# [GOAL OF THE EXERCISE]
The expected output is the full data, repeated exactly, without pictures.

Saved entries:
....................

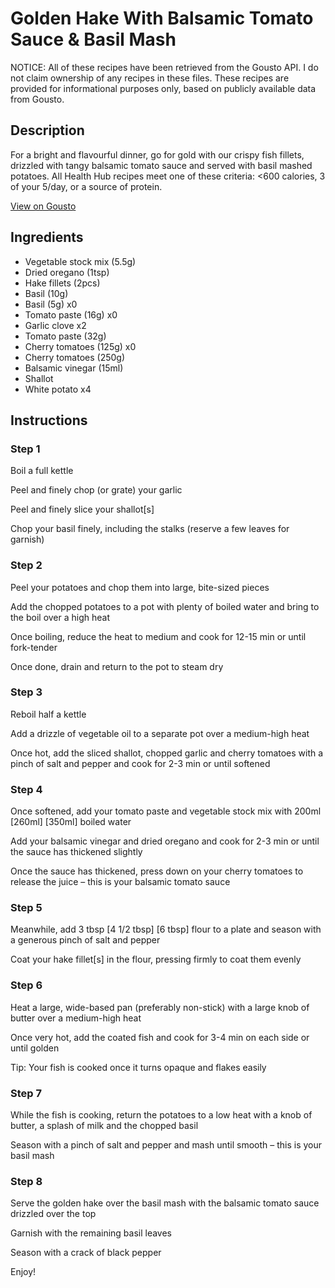 # Golden Hake With Balsamic Tomato Sauce & Basil Mash

NOTICE: All of these recipes have been retrieved from the Gousto API. I do not claim ownership of any recipes in these files. These recipes are provided for informational purposes only, based on publicly available data from Gousto.

## Description

For a bright and flavourful dinner, go for gold with our crispy fish fillets, drizzled with tangy balsamic tomato sauce and served with basil mashed potatoes. All Health Hub recipes meet one of these criteria: <600 calories, 3 of your 5/day, or a source of protein.

[View on Gousto](https://www.gousto.co.uk/recipes/cookbook/golden-hake-with-balsamic-tomato-sauce-basil-mash)

## Ingredients

- Vegetable stock mix (5.5g)
- Dried oregano (1tsp)
- Hake fillets (2pcs)
- Basil (10g)
- Basil (5g) x0
- Tomato paste (16g) x0
- Garlic clove x2
- Tomato paste (32g)
- Cherry tomatoes (125g) x0
- Cherry tomatoes (250g)
- Balsamic vinegar (15ml)
- Shallot
- White potato x4

## Instructions


### Step 1

Boil a full kettle

Peel and finely chop (or grate) your garlic

Peel and finely slice your shallot[s]

Chop your basil finely, including the stalks (reserve a few leaves for garnish)


### Step 2

Peel your potatoes and chop them into large, bite-sized pieces

Add the chopped potatoes to a pot with plenty of boiled water and bring to the boil over a high heat

Once boiling, reduce the heat to medium and cook for 12-15 min or until fork-tender

Once done, drain and return to the pot to steam dry


### Step 3

Reboil half a kettle

Add a drizzle of vegetable oil to a separate pot over a medium-high heat

Once hot, add the sliced shallot, chopped garlic and cherry tomatoes with a pinch of salt and pepper and cook for 2-3 min or until softened


### Step 4

Once softened, add your tomato paste and vegetable stock mix with 200ml <span class="text-purple">[260ml]</span> <span class="text-danger">[350ml]</span> boiled water

Add your balsamic vinegar and dried oregano and cook for 2-3 min or until the sauce has thickened slightly

Once the sauce has thickened, press down on your cherry tomatoes to release the juice – this is your balsamic tomato sauce


### Step 5

Meanwhile, add 3 tbsp <span class="text-purple">[4 1/2 tbsp]</span> <span class="text-danger">[6 tbsp] </span>flour to a plate and season with a generous pinch of salt and pepper

Coat your hake fillet[s] in the flour, pressing firmly to coat them evenly


### Step 6

Heat a large, wide-based pan (preferably non-stick) with a large knob of butter over a medium-high heat

Once very hot, add the coated fish and cook for 3-4 min on each side or until golden

Tip: Your fish is cooked once it turns opaque and flakes easily


### Step 7

While the fish is cooking, return the potatoes to a low heat with a knob of butter, a splash of milk and the chopped basil

Season with a pinch of salt and pepper and mash until smooth – this is your basil mash

### Step 8

Serve the golden hake over the basil mash with the balsamic tomato sauce drizzled over the top

Garnish with the remaining basil leaves

Season with a crack of black pepper

Enjoy!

....................

# [TASK ANSWER]
 # Golden Hake With Balsamic Tomato Sauce & Basil Mash

NOTICE: All of these recipes have been retrieved from the Gousto API. I do not claim ownership of any recipes in these files. These recipes are provided for informational purposes only, based on publicly available data from Gousto.

## Description

For a bright and flavourful dinner, go for gold with our crispy fish fillets, drizzled with tangy balsamic tomato sauce and served with basil mashed potatoes. All Health Hub recipes meet one of these criteria: <600 calories, 3 of your 5/day, or a source of protein.

[View on Gousto](https://www.gousto.co.uk/recipes/cookbook/golden-hake-with-balsamic-tomato-sauce-basil-mash)

## Ingredients

- Vegetable stock mix (5.5g)
- Dried oregano (1tsp)
- Hake fillets (2pcs)
- Basil (10g)
- Basil (5g) x0
- Tomato paste (16g) x0
- Garlic clove x2
- Tomato paste (32g)
- Cherry tomatoes (125g) x0
- Cherry tomatoes (250g)
- Balsamic vinegar (15ml)
- Shallot
- White potato x4

## Instructions


### Step 1

Boil a full kettle

Peel and finely chop (or grate) your garlic

Peel and finely slice your shallot[s]

Chop your basil finely, including the stalks (reserve a few leaves for garnish)


### Step 2

Peel your potatoes and chop them into large, bite-sized pieces

Add the chopped potatoes to a pot with plenty of boiled water and bring to the boil over a high heat

Once boiling, reduce the heat to medium and cook for 12-15 min or until fork-tender

Once done, drain and return to the pot to steam dry


### Step 3

Reboil half a kettle

Add a drizzle of vegetable oil to a separate pot over a medium-high heat

Once hot, add the sliced shallot, chopped garlic and cherry tomatoes with a pinch of salt and pepper and cook for 2-3 min or until softened


### Step 4

Once softened, add your tomato paste and vegetable stock mix with 200ml <span class="text-purple">[260ml]</span> <span class="text-danger">[350ml]</span> boiled water

Add your balsamic vinegar and dried oregano and cook for 2-3 min or until the sauce has thickened slightly

Once the sauce has thickened, press down on your cherry tomatoes to release the juice – this is your balsamic tomato sauce


### Step 5

Meanwhile, add 3 tbsp <span class="text-purple">[4 1/2 tbsp]</span> <span class="text-danger">[6 tbsp] </span>flour to a plate and season with a generous pinch of salt and pepper

Coat your hake fillet[s] in the flour, pressing firmly to coat them evenly


### Step 6

Heat a large, wide-based pan (preferably non-stick) with a large knob of butter over a medium-high heat

Once very hot, add the coated fish and cook for 3-4 min on each side or until golden

Tip: Your fish is cooked once it turns opaque and flakes easily


### Step 7

While the fish is cooking, return the potatoes to a low heat with a knob of butter, a splash of milk and the chopped basil

Season with a pinch of salt and pepper and mash until smooth – this is your basil mash

### Step 8

Serve the golden hake over the basil mash with the balsamic tomato sauce drizzled over the top

Garnish with the remaining basil leaves

Season with a crack of black pepper

Enjoy!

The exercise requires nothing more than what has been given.